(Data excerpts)
-------

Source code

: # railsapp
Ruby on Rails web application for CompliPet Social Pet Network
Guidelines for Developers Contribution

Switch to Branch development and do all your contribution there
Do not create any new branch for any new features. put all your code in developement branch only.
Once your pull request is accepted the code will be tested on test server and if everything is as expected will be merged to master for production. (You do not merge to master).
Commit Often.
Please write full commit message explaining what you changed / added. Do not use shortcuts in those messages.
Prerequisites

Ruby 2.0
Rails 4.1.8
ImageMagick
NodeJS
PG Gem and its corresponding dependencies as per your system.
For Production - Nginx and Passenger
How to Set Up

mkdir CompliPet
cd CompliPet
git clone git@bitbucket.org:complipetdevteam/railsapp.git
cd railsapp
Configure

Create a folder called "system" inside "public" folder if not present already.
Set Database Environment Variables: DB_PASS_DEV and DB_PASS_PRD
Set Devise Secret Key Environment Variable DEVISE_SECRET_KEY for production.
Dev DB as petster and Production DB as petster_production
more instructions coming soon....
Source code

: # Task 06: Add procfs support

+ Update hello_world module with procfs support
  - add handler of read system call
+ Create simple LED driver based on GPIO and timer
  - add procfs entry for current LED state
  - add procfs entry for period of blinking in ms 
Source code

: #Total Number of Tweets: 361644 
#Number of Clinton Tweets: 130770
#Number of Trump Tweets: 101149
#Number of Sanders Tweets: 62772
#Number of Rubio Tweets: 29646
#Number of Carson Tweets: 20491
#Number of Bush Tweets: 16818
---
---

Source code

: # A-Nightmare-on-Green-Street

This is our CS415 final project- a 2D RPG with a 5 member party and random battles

-------

• WORK ITEM
Quote all of the entries verbatim.

• SOLUTION
Source code

: # railsapp
Ruby on Rails web application for CompliPet Social Pet Network
Guidelines for Developers Contribution

Switch to Branch development and do all your contribution there
Do not create any new branch for any new features. put all your code in developement branch only.
Once your pull request is accepted the code will be tested on test server and if everything is as expected will be merged to master for production. (You do not merge to master).
Commit Often.
Please write full commit message explaining what you changed / added. Do not use shortcuts in those messages.
Prerequisites

Ruby 2.0
Rails 4.1.8
ImageMagick
NodeJS
PG Gem and its corresponding dependencies as per your system.
For Production - Nginx and Passenger
How to Set Up

mkdir CompliPet
cd CompliPet
git clone git@bitbucket.org:complipetdevteam/railsapp.git
cd railsapp
Configure

Create a folder called "system" inside "public" folder if not present already.
Set Database Environment Variables: DB_PASS_DEV and DB_PASS_PRD
Set Devise Secret Key Environment Variable DEVISE_SECRET_KEY for production.
Dev DB as petster and Production DB as petster_production
more instructions coming soon....
Source code

: # Task 06: Add procfs support

+ Update hello_world module with procfs support
  - add handler of read system call
+ Create simple LED driver based on GPIO and timer
  - add procfs entry for current LED state
  - add procfs entry for period of blinking in ms 
Source code

: #Total Number of Tweets: 361644 
#Number of Clinton Tweets: 130770
#Number of Trump Tweets: 101149
#Number of Sanders Tweets: 62772
#Number of Rubio Tweets: 29646
#Number of Carson Tweets: 20491
#Number of Bush Tweets: 16818
---
---

Source code

: # A-Nightmare-on-Green-Street

This is our CS415 final project- a 2D RPG with a 5 member party and random battles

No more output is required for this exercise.